= Beginning of Section =

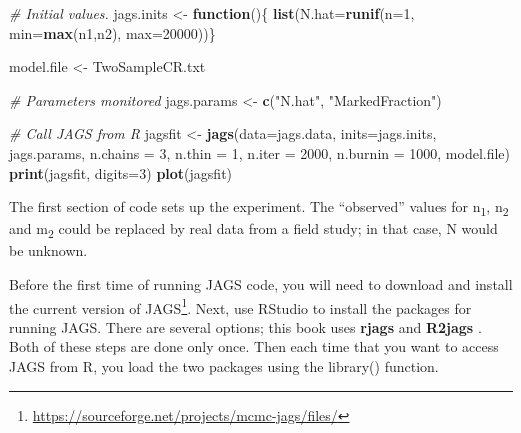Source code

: \documentclass[
]{krantz}
\makeatletter
\newenvironment{Shaded}{\begin{snugshade}}{\end{snugshade}}
\newcommand{\AttributeTok}[1]{\textcolor[rgb]{0.27,0.27,0.27}{#1}}
\newcommand{\CommentTok}[1]{\textcolor[rgb]{0.37,0.37,0.37}{\textit{#1}}}
\newcommand{\ControlFlowTok}[1]{\textcolor[rgb]{0.27,0.27,0.27}{\textbf{#1}}}
\newcommand{\DecValTok}[1]{\textcolor[rgb]{0.06,0.06,0.06}{#1}}
\newcommand{\FunctionTok}[1]{\textcolor[rgb]{0.27,0.27,0.27}{\textbf{#1}}}
\newcommand{\NormalTok}[1]{#1}
\newcommand{\OtherTok}[1]{\textcolor[rgb]{0.37,0.37,0.37}{#1}}
\newcommand{\StringTok}[1]{\textcolor[rgb]{0.5,0.5,0.5}{#1}}
\renewcommand{\href}[2]{#2\footnote{\url{#1}}}
\newenvironment{kframe}{%
\medskip{}
\setlength{\fboxsep}{.8em}
 \def\at@end@of@kframe{}%
 \ifinner\ifhmode%
  \def\at@end@of@kframe{\end{minipage}}%
  \begin{minipage}{\columnwidth}%
 \fi\fi%
 \def\FrameCommand##1{\hskip\@totalleftmargin \hskip-\fboxsep
 \colorbox{shadecolor}{##1}\hskip-\fboxsep
     \hskip-\linewidth \hskip-\@totalleftmargin \hskip\columnwidth}%
 \MakeFramed {\advance\hsize-\width
   \@totalleftmargin\z@ \linewidth\hsize
   \@setminipage}}%
 {\par\unskip\endMakeFramed%
 \at@end@of@kframe}
\renewenvironment{Shaded}{\begin{kframe}}{\end{kframe}}
\makeatother
\begin{document}
\begin{Shaded}
\begin{Highlighting}[]
\CommentTok{\# Initial values.}
\NormalTok{jags.inits }\OtherTok{\textless{}{-}} \ControlFlowTok{function}\NormalTok{()\{ }\FunctionTok{list}\NormalTok{(}\AttributeTok{N.hat=}\FunctionTok{runif}\NormalTok{(}\AttributeTok{n=}\DecValTok{1}\NormalTok{, }\AttributeTok{min=}\FunctionTok{max}\NormalTok{(n1,n2), }\AttributeTok{max=}\DecValTok{20000}\NormalTok{))\}}

\NormalTok{model.file }\OtherTok{\textless{}{-}} \StringTok{\textquotesingle{}TwoSampleCR.txt\textquotesingle{}}

\CommentTok{\# Parameters monitored}
\NormalTok{jags.params }\OtherTok{\textless{}{-}} \FunctionTok{c}\NormalTok{(}\StringTok{"N.hat"}\NormalTok{, }\StringTok{"MarkedFraction"}\NormalTok{)}

\CommentTok{\# Call JAGS from R}
\NormalTok{jagsfit }\OtherTok{\textless{}{-}} \FunctionTok{jags}\NormalTok{(}\AttributeTok{data=}\NormalTok{jags.data, }\AttributeTok{inits=}\NormalTok{jags.inits, jags.params,}
                \AttributeTok{n.chains =} \DecValTok{3}\NormalTok{, }\AttributeTok{n.thin =} \DecValTok{1}\NormalTok{, }\AttributeTok{n.iter =} \DecValTok{2000}\NormalTok{, }\AttributeTok{n.burnin =} \DecValTok{1000}\NormalTok{,}
\NormalTok{                model.file)}
\FunctionTok{print}\NormalTok{(jagsfit, }\AttributeTok{digits=}\DecValTok{3}\NormalTok{)}
\FunctionTok{plot}\NormalTok{(jagsfit)}
\end{Highlighting}
\end{Shaded}

The first section of code sets up the experiment. The ``observed'' values for n\textsubscript{1}, n\textsubscript{2} and m\textsubscript{2} could be replaced by real data from a field study; in that case, N would be unknown.

Before the first time of running JAGS code, you will need to download and install the current version of \href{https://sourceforge.net/projects/mcmc-jags/files/}{JAGS}. Next, use RStudio to install the packages for running JAGS. There are several options; this book uses \textbf{rjags} \citep{R-rjags} and \textbf{R2jags} \citep{R-R2jags}. Both of these steps are done only once. Then each time that you want to access JAGS from R, you load the two packages using the library() function.
\end{document}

= End of Section =

● AIM OF THE EXERCISE: Write out the entries word for word. Skip the pictures.

● SOLUTION FOR THIS PROBLEM:
Source code

: \documentclass[
]{krantz}
\makeatletter
\newenvironment{Shaded}{\begin{snugshade}}{\end{snugshade}}
\newcommand{\AttributeTok}[1]{\textcolor[rgb]{0.27,0.27,0.27}{#1}}
\newcommand{\CommentTok}[1]{\textcolor[rgb]{0.37,0.37,0.37}{\textit{#1}}}
\newcommand{\ControlFlowTok}[1]{\textcolor[rgb]{0.27,0.27,0.27}{\textbf{#1}}}
\newcommand{\DecValTok}[1]{\textcolor[rgb]{0.06,0.06,0.06}{#1}}
\newcommand{\FunctionTok}[1]{\textcolor[rgb]{0.27,0.27,0.27}{\textbf{#1}}}
\newcommand{\NormalTok}[1]{#1}
\newcommand{\OtherTok}[1]{\textcolor[rgb]{0.37,0.37,0.37}{#1}}
\newcommand{\StringTok}[1]{\textcolor[rgb]{0.5,0.5,0.5}{#1}}
\renewcommand{\href}[2]{#2\footnote{\url{#1}}}
\newenvironment{kframe}{%
\medskip{}
\setlength{\fboxsep}{.8em}
 \def\at@end@of@kframe{}%
 \ifinner\ifhmode%
  \def\at@end@of@kframe{\end{minipage}}%
  \begin{minipage}{\columnwidth}%
 \fi\fi%
 \def\FrameCommand##1{\hskip\@totalleftmargin \hskip-\fboxsep
 \colorbox{shadecolor}{##1}\hskip-\fboxsep
     \hskip-\linewidth \hskip-\@totalleftmargin \hskip\columnwidth}%
 \MakeFramed {\advance\hsize-\width
   \@totalleftmargin\z@ \linewidth\hsize
   \@setminipage}}%
 {\par\unskip\endMakeFramed%
 \at@end@of@kframe}
\renewenvironment{Shaded}{\begin{kframe}}{\end{kframe}}
\makeatother
\begin{document}
\begin{Shaded}
\begin{Highlighting}[]
\CommentTok{\# Initial values.}
\NormalTok{jags.inits }\OtherTok{\textless{}{-}} \ControlFlowTok{function}\NormalTok{()\{ }\FunctionTok{list}\NormalTok{(}\AttributeTok{N.hat=}\FunctionTok{runif}\NormalTok{(}\AttributeTok{n=}\DecValTok{1}\NormalTok{, }\AttributeTok{min=}\FunctionTok{max}\NormalTok{(n1,n2), }\AttributeTok{max=}\DecValTok{20000}\NormalTok{))\}}

\NormalTok{model.file }\OtherTok{\textless{}{-}} \StringTok{\textquotesingle{}TwoSampleCR.txt\textquotesingle{}}

\CommentTok{\# Parameters monitored}
\NormalTok{jags.params }\OtherTok{\textless{}{-}} \FunctionTok{c}\NormalTok{(}\StringTok{"N.hat"}\NormalTok{, }\StringTok{"MarkedFraction"}\NormalTok{)}

\CommentTok{\# Call JAGS from R}
\NormalTok{jagsfit }\OtherTok{\textless{}{-}} \FunctionTok{jags}\NormalTok{(}\AttributeTok{data=}\NormalTok{jags.data, }\AttributeTok{inits=}\NormalTok{jags.inits, jags.params,}
                \AttributeTok{n.chains =} \DecValTok{3}\NormalTok{, }\AttributeTok{n.thin =} \DecValTok{1}\NormalTok{, }\AttributeTok{n.iter =} \DecValTok{2000}\NormalTok{, }\AttributeTok{n.burnin =} \DecValTok{1000}\NormalTok{,}
\NormalTok{                model.file)}
\FunctionTok{print}\NormalTok{(jagsfit, }\AttributeTok{digits=}\DecValTok{3}\NormalTok{)}
\FunctionTok{plot}\NormalTok{(jagsfit)}
\end{Highlighting}
\end{Shaded}

The first section of code sets up the experiment. The ``observed'' values for n\textsubscript{1}, n\textsubscript{2} and m\textsubscript{2} could be replaced by real data from a field study; in that case, N would be unknown.

Before the first time of running JAGS code, you will need to download and install the current version of \href{https://sourceforge.net/projects/mcmc-jags/files/}{JAGS}. Next, use RStudio to install the packages for running JAGS. There are several options; this book uses \textbf{rjags} \citep{R-rjags} and \textbf{R2jags} \citep{R-R2jags}. Both of these steps are done only once. Then each time that you want to access JAGS from R, you load the two packages using the library() function.
\end{document}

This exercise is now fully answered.